▸ What you have to do:
Would you restate every entry that follows, word for word, and leave out the pictures?

Collected data entries:

::::

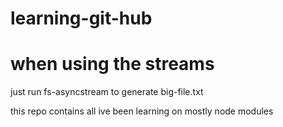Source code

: # learning-git-hub
# when using the streams
just run fs-asyncstream to generate big-file.txt 

this repo contains all ive been learning on mostly node modules 

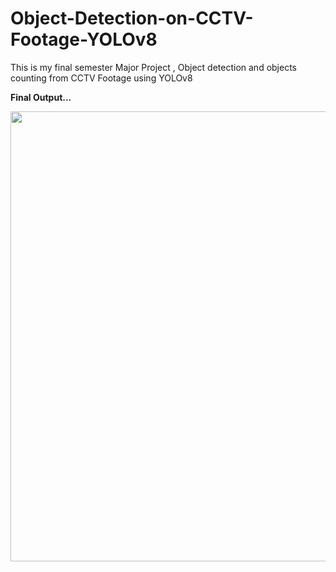 # Object-Detection-on-CCTV-Footage-YOLOv8
This is my final semester Major Project , Object detection and objects counting from CCTV Footage using YOLOv8

**Final Output...**

<img height="720" src="D:\MCA_SEM_4\Major_Project\Screenshot 2024-10-16 141745.png" width="1080"/>
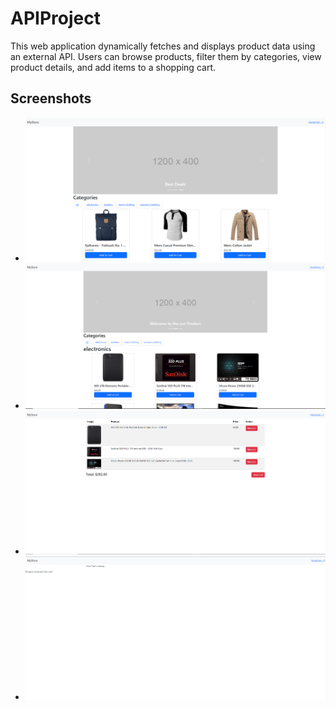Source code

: # APIProject

This web application dynamically fetches and displays product data using an external API. Users can browse products, filter them by categories, view product details, and add items to a shopping cart.

## Screenshots

- ![01.png](public/01.png)
- ![02.png](public/02.png)
- ![03.png](public/03.png)
- ![04.png](public/04.png)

::::

▸ Answer to the problem:
Source code

: # learning-git-hub
# when using the streams
just run fs-asyncstream to generate big-file.txt 

this repo contains all ive been learning on mostly node modules 

 # Object-Detection-on-CCTV-Footage-YOLOv8
This is my final semester Major Project , Object detection and objects counting from CCTV Footage using YOLOv8

**Final Output...**

<img height="720" src="D:\MCA_SEM_4\Major_Project\Screenshot 2024-10-16 141745.png" width="1080"/>
Source code

: # APIProject

This web application dynamically fetches and displays product data using an external API. Users can browse products, filter them by categories, view product details, and add items to a shopping cart.

## Screenshots

- ![01.png](public/01.png)
- ![02.png](public/02.png)
- ![03.png](public/03.png)
- ![04.png](public/04.png)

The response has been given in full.